The faster handshake of TLS 1.3 relies on the client already sending cryptographic information in the first handshake packet. In some cases, the server will not accept the chosen cryptographic parameters, prompting clients to re-send a second client-hello using a hello retry request. This happens in 4% of connections (Australia; data not present in Notary collection).

5.2.5. Other protocol features

The TLS 1.3 connections we observe also use new extensions that have, to a large degree, not been observed in earlier work. 69.1% of April TLS 1.3 connections show support for the certificate compression extension, of which only an outdated draft (authored by Google and Cloudflare employees) (A. Ghedini and V. Vasiliev, 2019) exists. 13.0% of April TLS 1.3 connections advertise support for the record size limit extension (Thomson, 2018), which is intended for resource-limited clients. In addition, 78.3% of April TLS 1.3 connections support the signed certificate timestamp (SCT) extension. SCTs are used together with the Certificate Transparency project (Laurie et al., 2013; Scheitle et al., 2018b). We also encountered 6 connections in all of 2019 that advertised support for the encrypted server name indication.

Another commonly used extension is application layer next protocol negotiation

. This extension is, for example, used to negotiate HTTP/2. It is sent by the client in 96.1% of TLS 1.3 connections in April 2019. In 20.5% of cases clients signal that they just support HTTP 1.1. 55.1% of connections signal support for HTTP 2 and 1.1. Surprisingly, four of these connections list HTTP 1.1 first, signaling that they prefer it over HTTP2. 3.8% of connections just advertise support for HTTP 2; these clients probably will still support HTTP 1.1 if the server does not support the extension.The remaining 24.0% of connections signal support for SPDY 3.1, 3.0 and HTTP 1.1 (but not HTTP 2). On the server side, the extension is encrypted, so we cannot tell what TLS 1.3 servers select.

5.3. Use in the Android ecosystem

As of today, Android does not provide native TLS 1.3 support to Android apps. Only beta versions of Android Q do so since March 2019 (and, [n.d.]). However, as Razaghpanah et al. demonstrated (Razaghpanah et al., 2017), most Android apps use native OS libraries with default configurations for their TLS needs. This implies that only a very small fraction of Android users running beta versions of Android Q, as well as those users who have installed apps developed by large companies like Google, Facebook, and Mozilla can use TLS 1.3 in their handsets. In this section, we use Lumen data to look at the deployment of TLS 1.3 in the Android ecosystem, both at the client- and at the server-side.

5.3.1. Client-side vs. server-side support

The fraction of Lumen-captured TLS 1.3 connections has gone up from 0.01% of all TLS connections in January of 2018 to 4% in March 2019. However, TLS 1.3 support in Android apps is lagging behind TLS 1.2 support which still accounts for 94.9% of observed TLS connections in March 2019.

Examining TLS 1.3 deployment and support on a per-application basis, shows interesting dynamics and clearly identifies the main actors driving this effort.

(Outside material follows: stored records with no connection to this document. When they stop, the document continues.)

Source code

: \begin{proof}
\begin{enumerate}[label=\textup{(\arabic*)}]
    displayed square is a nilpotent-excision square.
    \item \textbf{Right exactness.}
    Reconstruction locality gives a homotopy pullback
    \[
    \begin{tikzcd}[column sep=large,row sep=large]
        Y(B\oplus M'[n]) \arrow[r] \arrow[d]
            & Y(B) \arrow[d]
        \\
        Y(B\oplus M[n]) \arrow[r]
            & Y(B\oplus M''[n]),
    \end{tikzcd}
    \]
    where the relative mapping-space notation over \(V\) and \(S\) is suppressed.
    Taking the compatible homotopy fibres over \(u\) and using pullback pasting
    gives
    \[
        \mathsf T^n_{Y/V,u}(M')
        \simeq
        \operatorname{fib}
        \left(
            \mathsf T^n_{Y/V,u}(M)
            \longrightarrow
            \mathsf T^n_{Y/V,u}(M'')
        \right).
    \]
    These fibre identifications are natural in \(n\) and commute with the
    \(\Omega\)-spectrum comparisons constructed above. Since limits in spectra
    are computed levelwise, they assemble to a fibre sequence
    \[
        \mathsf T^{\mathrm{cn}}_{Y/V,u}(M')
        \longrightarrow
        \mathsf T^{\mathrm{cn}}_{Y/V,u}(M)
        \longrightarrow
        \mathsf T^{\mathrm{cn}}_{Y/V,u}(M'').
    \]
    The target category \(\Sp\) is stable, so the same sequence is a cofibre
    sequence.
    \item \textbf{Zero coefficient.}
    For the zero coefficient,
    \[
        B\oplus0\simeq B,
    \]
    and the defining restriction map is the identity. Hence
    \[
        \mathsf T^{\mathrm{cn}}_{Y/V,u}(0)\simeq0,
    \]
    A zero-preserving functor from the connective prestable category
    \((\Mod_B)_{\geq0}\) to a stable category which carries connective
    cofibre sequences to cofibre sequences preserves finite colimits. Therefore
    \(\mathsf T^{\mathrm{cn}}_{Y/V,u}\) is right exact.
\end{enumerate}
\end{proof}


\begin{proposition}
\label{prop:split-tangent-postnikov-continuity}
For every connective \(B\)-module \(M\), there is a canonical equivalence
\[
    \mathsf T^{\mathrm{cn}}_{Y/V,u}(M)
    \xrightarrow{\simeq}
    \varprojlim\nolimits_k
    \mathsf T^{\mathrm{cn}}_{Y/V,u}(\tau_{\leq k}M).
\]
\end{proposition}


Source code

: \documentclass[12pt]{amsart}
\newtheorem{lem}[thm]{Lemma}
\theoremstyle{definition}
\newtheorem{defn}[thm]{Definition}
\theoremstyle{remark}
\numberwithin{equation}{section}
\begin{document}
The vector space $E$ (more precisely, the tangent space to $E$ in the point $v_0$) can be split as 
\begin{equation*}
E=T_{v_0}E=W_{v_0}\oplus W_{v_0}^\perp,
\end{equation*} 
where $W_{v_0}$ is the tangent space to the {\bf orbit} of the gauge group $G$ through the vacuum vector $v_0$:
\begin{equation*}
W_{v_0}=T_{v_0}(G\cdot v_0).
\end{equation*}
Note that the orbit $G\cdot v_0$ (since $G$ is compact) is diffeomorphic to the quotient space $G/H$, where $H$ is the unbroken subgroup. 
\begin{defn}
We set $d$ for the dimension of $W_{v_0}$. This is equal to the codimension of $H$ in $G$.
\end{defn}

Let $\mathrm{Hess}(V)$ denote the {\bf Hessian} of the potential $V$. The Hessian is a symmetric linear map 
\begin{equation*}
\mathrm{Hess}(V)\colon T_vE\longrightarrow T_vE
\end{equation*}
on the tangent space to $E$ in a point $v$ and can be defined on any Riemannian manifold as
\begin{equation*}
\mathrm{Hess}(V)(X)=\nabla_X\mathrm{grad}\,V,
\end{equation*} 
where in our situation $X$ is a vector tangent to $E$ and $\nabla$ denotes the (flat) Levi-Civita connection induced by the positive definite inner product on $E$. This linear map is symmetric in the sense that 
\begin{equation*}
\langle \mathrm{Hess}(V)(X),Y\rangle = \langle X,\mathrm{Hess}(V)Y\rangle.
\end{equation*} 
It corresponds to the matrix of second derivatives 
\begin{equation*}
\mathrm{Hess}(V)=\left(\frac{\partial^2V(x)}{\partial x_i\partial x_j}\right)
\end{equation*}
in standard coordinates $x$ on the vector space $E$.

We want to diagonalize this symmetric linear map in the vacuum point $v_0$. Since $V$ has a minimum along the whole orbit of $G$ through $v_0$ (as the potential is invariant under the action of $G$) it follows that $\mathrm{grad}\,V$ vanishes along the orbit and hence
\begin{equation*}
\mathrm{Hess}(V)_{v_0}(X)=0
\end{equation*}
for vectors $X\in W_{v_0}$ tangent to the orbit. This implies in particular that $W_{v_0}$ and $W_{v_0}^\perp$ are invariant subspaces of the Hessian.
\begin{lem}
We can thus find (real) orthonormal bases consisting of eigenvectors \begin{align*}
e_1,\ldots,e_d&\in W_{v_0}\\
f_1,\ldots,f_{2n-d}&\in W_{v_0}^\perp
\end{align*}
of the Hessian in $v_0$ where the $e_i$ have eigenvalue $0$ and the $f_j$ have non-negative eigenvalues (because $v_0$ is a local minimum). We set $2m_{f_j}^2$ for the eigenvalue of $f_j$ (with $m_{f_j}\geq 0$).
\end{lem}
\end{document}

Figure 3 shows how Android app support for TLS 1.3 has evolved over time compared to server-side support. A server is marked as supporting TLS 1.3 when it either negotiated a TLS 1.3 connection, or when it set the appropriate downgrade marker indicating TLS 1.3 support. The figure demonstrates how client-support lags behind server-side for Android apps. The sharp increase for app support of TLS 1.3 is partially caused by early users of the Android Q beta (March 2019).

Prior to the release of this beta, apps that advertise support for TLS 1.3 do so using their own TLS framework or external open-source TLS libraries like Facebook’s Fizz (Facebook, 2019), or OpenSSL 1.1. Specifically, Lumen data shows that beyond major Android browsers known to support TLS 1.3 —e.g., beta versions of Chromium and Firefox and other browsers based on them, which are not present in Lumen’s dataset to preserve users’ anonymity—, only a handful of apps supported TLS 1.3 before it became standardized. The Facebook family of apps have implemented draft versions of TLS 1.3 since early 2017, replacing the implementaions of older drafts with new ones as they were being proposed for standardization. This indicates that, due to the absence of native OS support, early TLS 1.3 support in Android has been limited to apps developed by companies with large development teams.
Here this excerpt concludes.